O delegado diz que, desta forma, as pessoas recebiam orientações de como investir e sempre com a sugestão de que fossem aplicações mais rápidas possíveis, porque os supostos consultores financeiros tinham informações privilegiadas sobre o mercado. A promessa era de que todos teriam grandes lucros.
— Os desvios ocorriam via Pix, TED ou boletos, todos gerados a partir de uma outra plataforma, que era regular. Ocorria que eles faziam uma mescla, ou seja, uso de aplicativos legítimos com uso de aplicativo falso para tentar mascarar o golpe. Mas muitas pessoas começaram a procurar a polícia, e a investigação começou por Santo Antônio das Missões — diz Santos.
Funcionário de prefeitura é preso
Há dois meses, o titular da Delegacia de Santo Antônio das Missões, Gerson de Assis, recebeu as primeiras ocorrências e acionou o delegado Santos, da Draco. Eles passaram a investigar o caso até a realização da operação desta quarta-feira. Os policiais contam que, dos 11 investigados, dois são do município do noroeste do Estado.

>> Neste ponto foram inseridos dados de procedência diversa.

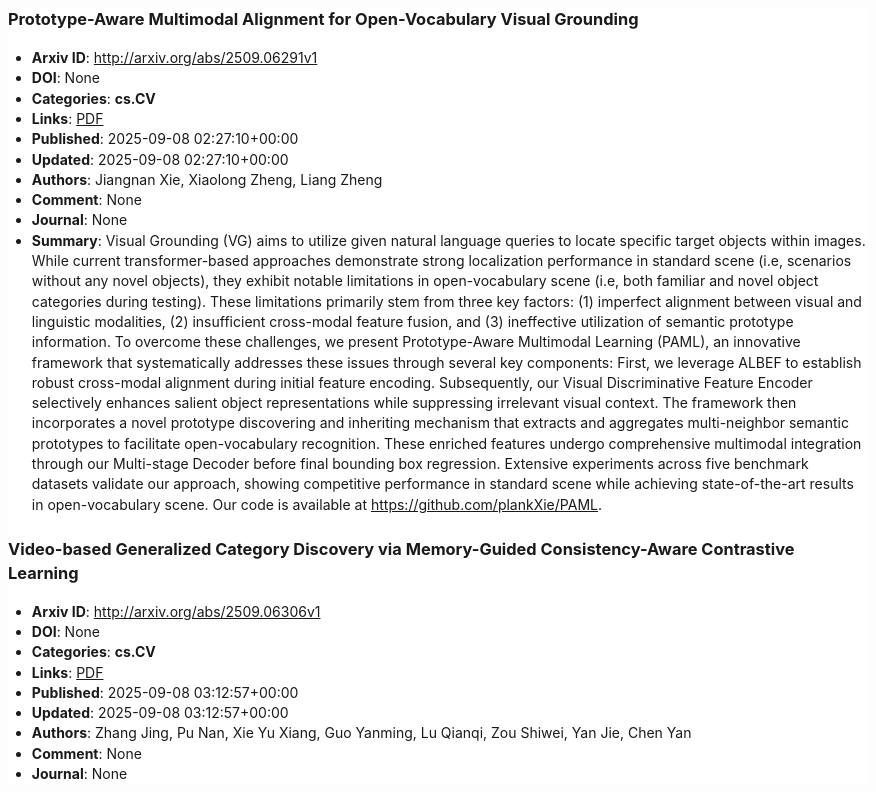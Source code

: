 

### Prototype-Aware Multimodal Alignment for Open-Vocabulary Visual Grounding
- **Arxiv ID**: http://arxiv.org/abs/2509.06291v1
- **DOI**: None
- **Categories**: **cs.CV**
- **Links**: [PDF](http://arxiv.org/pdf/2509.06291v1)
- **Published**: 2025-09-08 02:27:10+00:00
- **Updated**: 2025-09-08 02:27:10+00:00
- **Authors**: Jiangnan Xie, Xiaolong Zheng, Liang Zheng
- **Comment**: None
- **Journal**: None
- **Summary**: Visual Grounding (VG) aims to utilize given natural language queries to locate specific target objects within images. While current transformer-based approaches demonstrate strong localization performance in standard scene (i.e, scenarios without any novel objects), they exhibit notable limitations in open-vocabulary scene (i.e, both familiar and novel object categories during testing). These limitations primarily stem from three key factors: (1) imperfect alignment between visual and linguistic modalities, (2) insufficient cross-modal feature fusion, and (3) ineffective utilization of semantic prototype information. To overcome these challenges, we present Prototype-Aware Multimodal Learning (PAML), an innovative framework that systematically addresses these issues through several key components: First, we leverage ALBEF to establish robust cross-modal alignment during initial feature encoding. Subsequently, our Visual Discriminative Feature Encoder selectively enhances salient object representations while suppressing irrelevant visual context. The framework then incorporates a novel prototype discovering and inheriting mechanism that extracts and aggregates multi-neighbor semantic prototypes to facilitate open-vocabulary recognition. These enriched features undergo comprehensive multimodal integration through our Multi-stage Decoder before final bounding box regression. Extensive experiments across five benchmark datasets validate our approach, showing competitive performance in standard scene while achieving state-of-the-art results in open-vocabulary scene. Our code is available at https://github.com/plankXie/PAML.



### Video-based Generalized Category Discovery via Memory-Guided Consistency-Aware Contrastive Learning
- **Arxiv ID**: http://arxiv.org/abs/2509.06306v1
- **DOI**: None
- **Categories**: **cs.CV**
- **Links**: [PDF](http://arxiv.org/pdf/2509.06306v1)
- **Published**: 2025-09-08 03:12:57+00:00
- **Updated**: 2025-09-08 03:12:57+00:00
- **Authors**: Zhang Jing, Pu Nan, Xie Yu Xiang, Guo Yanming, Lu Qianqi, Zou Shiwei, Yan Jie, Chen Yan
- **Comment**: None
- **Journal**: None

Os dois foram presos. Um deles é cargo em comissão da prefeitura local. Ele e os outros detidos na ofensiva não tiveram os nomes divulgados. O Executivo municipal informou a GZH que, por enquanto, não irá se manifestar.
O delegado Santos diz ainda que uma das vítimas é a esposa do prefeito de Santo Antônio das Missões. Mais de cem moradores da cidade foram lesados, segundo a polícia.

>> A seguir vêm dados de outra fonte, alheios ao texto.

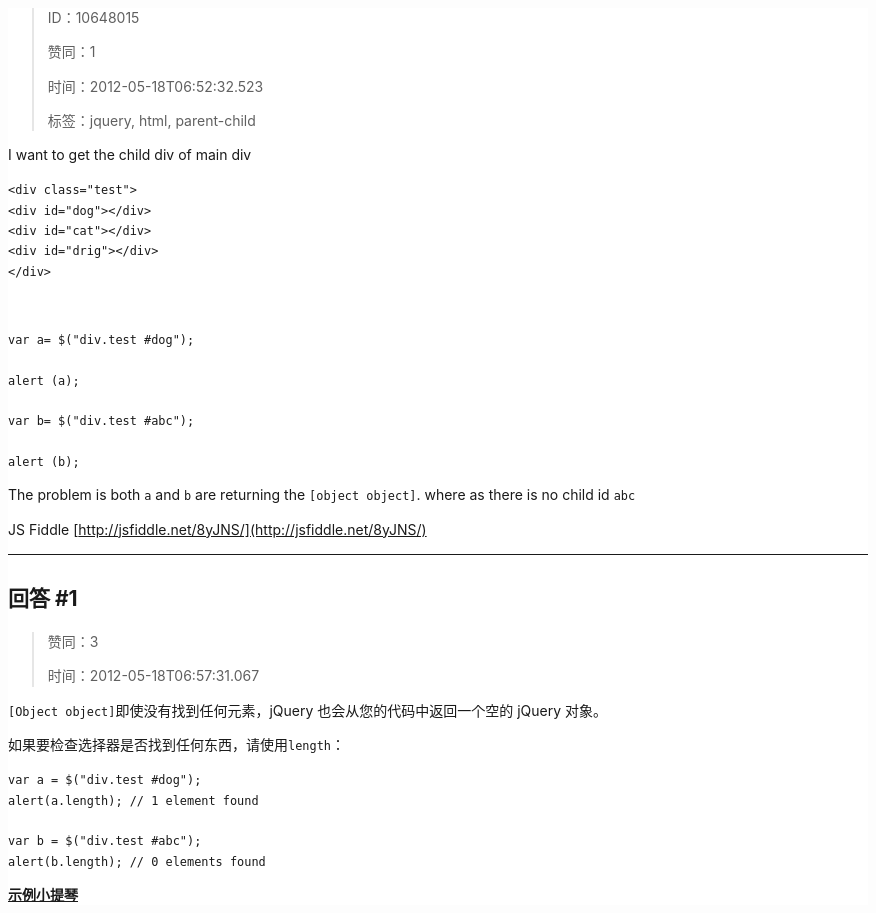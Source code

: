 > ID：10648015
> 
> 赞同：1
> 
> 时间：2012-05-18T06:52:32.523
> 
> 标签：jquery, html, parent-child

I want to get the child div of main div

```
<div class="test">
<div id="dog"></div>
<div id="cat"></div>
<div id="drig"></div>
</div> 
```

​</p>

```
var a= $("div.test #dog");

alert (a);

var b= $("div.test #abc");

alert (b); 
```

The problem is both `a` and `b` are returning the `[object object]`. where as there is no child id `abc`

JS Fiddle [http://jsfiddle.net/8yJNS/](http://jsfiddle.net/8yJNS/)

* * *

## 回答 #1

> 赞同：3
> 
> 时间：2012-05-18T06:57:31.067

`[Object object]`即使没有找到任何元素，jQuery 也会从您的代码中返回一个空的 jQuery 对象。

如果要检查选择器是否找到任何东西，请使用`length`：

```
var a = $("div.test #dog");
alert(a.length); // 1 element found

var b = $("div.test #abc");
alert(b.length); // 0 elements found 
```

[**示例小提琴**](http://jsfiddle.net/8yJNS/31/)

Além de Santo Antônio das Missões, os mandados judiciais foram cumpridos em Tijucas, Porto Belo, Balneário Camboriú, São Lourenço do Oeste e Itapema, em Santa Catarina, e a capital de São Paulo.
Ostentação e lavagem de dinheiro
Conforme a investigação, os suspeitos criaram três empresas de fachada para desviar dinheiro obtido das vítimas. Dos mais de R$ 20 milhões que teriam sido obtido de forma ilícita, R$ 2 milhões já haviam sido convertidos na lavagem de capitais: compra de bens e depósitos em contas bancárias, a maioria fora do país.

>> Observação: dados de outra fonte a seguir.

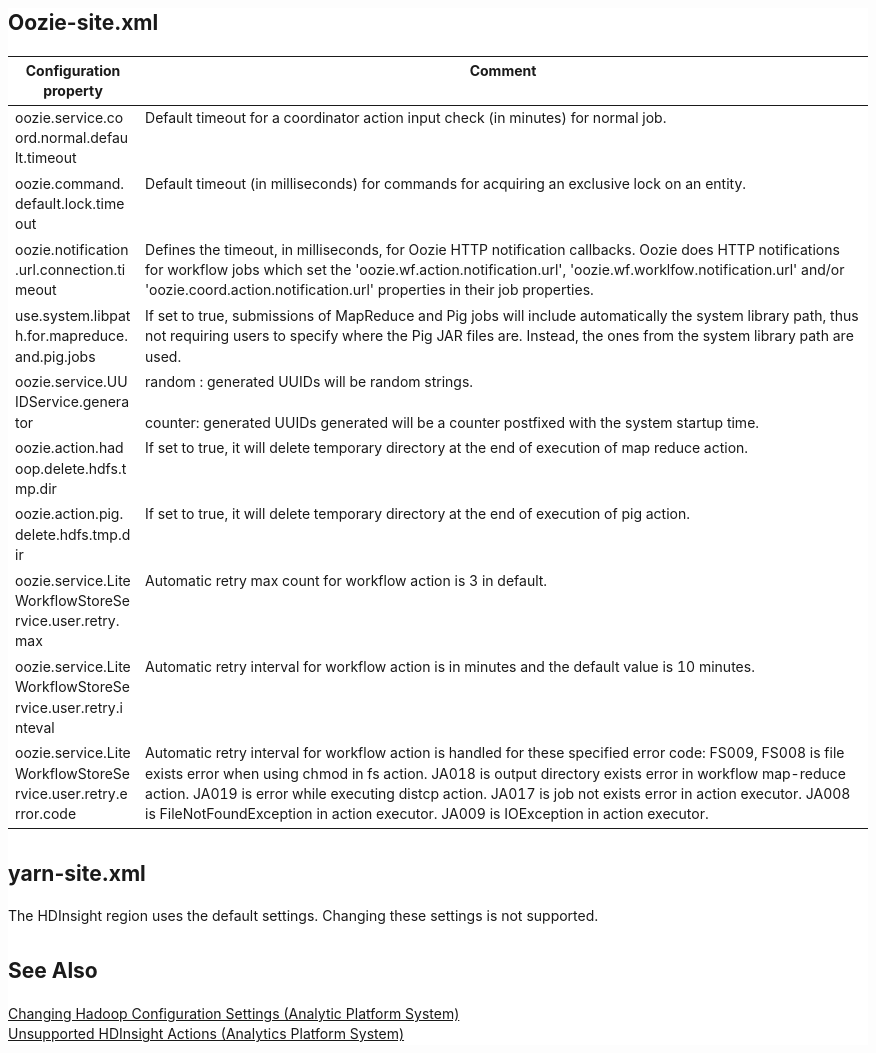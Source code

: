 ## Oozie-site.xml  
  
|Configuration property|Comment|  
|--------------------------|-----------|  
|oozie.service.coord.normal.default.timeout|Default timeout for a coordinator action input check (in minutes) for normal job.|  
|oozie.command.default.lock.timeout|Default timeout (in milliseconds) for commands for acquiring an exclusive lock on an entity.|  
|oozie.notification.url.connection.timeout|Defines the timeout, in milliseconds, for Oozie HTTP notification callbacks. Oozie does HTTP notifications for workflow jobs which set the 'oozie.wf.action.notification.url', 'oozie.wf.worklfow.notification.url' and/or 'oozie.coord.action.notification.url' properties in their job properties.|  
|use.system.libpath.for.mapreduce.and.pig.jobs|If set to true, submissions of MapReduce and Pig jobs will include automatically the system library path, thus not requiring users to specify where the Pig JAR files are. Instead, the ones from the system library path are used.|  
|oozie.service.UUIDService.generator|random : generated UUIDs will be random strings.<br /><br />counter: generated UUIDs generated will be a counter postfixed with the system startup time.|  
|oozie.action.hadoop.delete.hdfs.tmp.dir|If set to true, it will delete temporary directory at the end of execution of map reduce action.|  
|oozie.action.pig.delete.hdfs.tmp.dir|If set to true, it will delete temporary directory at the end of execution of pig action.|  
|oozie.service.LiteWorkflowStoreService.user.retry.max|Automatic retry max count for workflow action is 3 in default.|  
|oozie.service.LiteWorkflowStoreService.user.retry.inteval|Automatic retry interval for workflow action is in minutes and the default value is 10 minutes.|  
|oozie.service.LiteWorkflowStoreService.user.retry.error.code|Automatic retry interval for workflow action is handled for these specified error code: FS009, FS008 is file exists error when using chmod in fs action. JA018 is output directory exists error in workflow map-reduce action. JA019 is error while executing distcp action. JA017 is job not exists error in action executor. JA008 is FileNotFoundException in action executor. JA009 is IOException in action executor.|  
  
## yarn-site.xml  
The HDInsight region uses the default settings. Changing these settings is not supported.  
  
## See Also  
[Changing Hadoop Configuration Settings &#40;Analytic Platform System&#41;](../../mpp/hdinsight/changing-hadoop-configuration-settings-analytic-platform-system.md)  
[Unsupported HDInsight Actions &#40;Analytics Platform System&#41;](../../mpp/hdinsight/unsupported-hdinsight-actions-analytics-platform-system.md)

Sem formação na área financeira, os suspeitos também utilizavam linguagem técnica que é normalmente utilizada por corretores de investimentos e consultores financeiros. O delegado Santos diz que a ideia era gravar vídeos nas redes ou grupos de WhatsApp como se fossem entendidos do assunto. Outro objetivo era aparecer em imagens como pessoas bem-sucedidas, em imóveis de alto padrão ou dirigindo carros de luxo.
— Esses vídeos também eram usados para táticas persuasivas, com promessas de lucros garantidos, oportunidades exclusivas e supostas informações privilegiadas de negócios rentáveis — ressalta o delegado.
Os investigados ainda criaram uma pessoa fictícia, chamada Kelly. Eles se referiam a ela nos grupos de WhatsApp como sendo a chefe da empresa. Em mensagens de vídeos e áudios postados, os suspeitos agradeciam à personagem Kelly pelos altos retornos obtidos e bens adquiridos. Boa parte destas mensagens era de imagens em salas luxuosas — algumas foram até alugadas para as gravações, como se os supostos investidores estivessem em reuniões.
A polícia continua com a investigação e pede que as pessoas lesadas registrem ocorrência, já que boa parte não está procurando as autoridades. Até o momento, só 50 registros foram feitos. O delegado Santos diz que um dos objetivos com a investigação é tentar o ressarcimento das vítimas. As ocorrências podem ser feitas de forma online no site da Polícia Civil.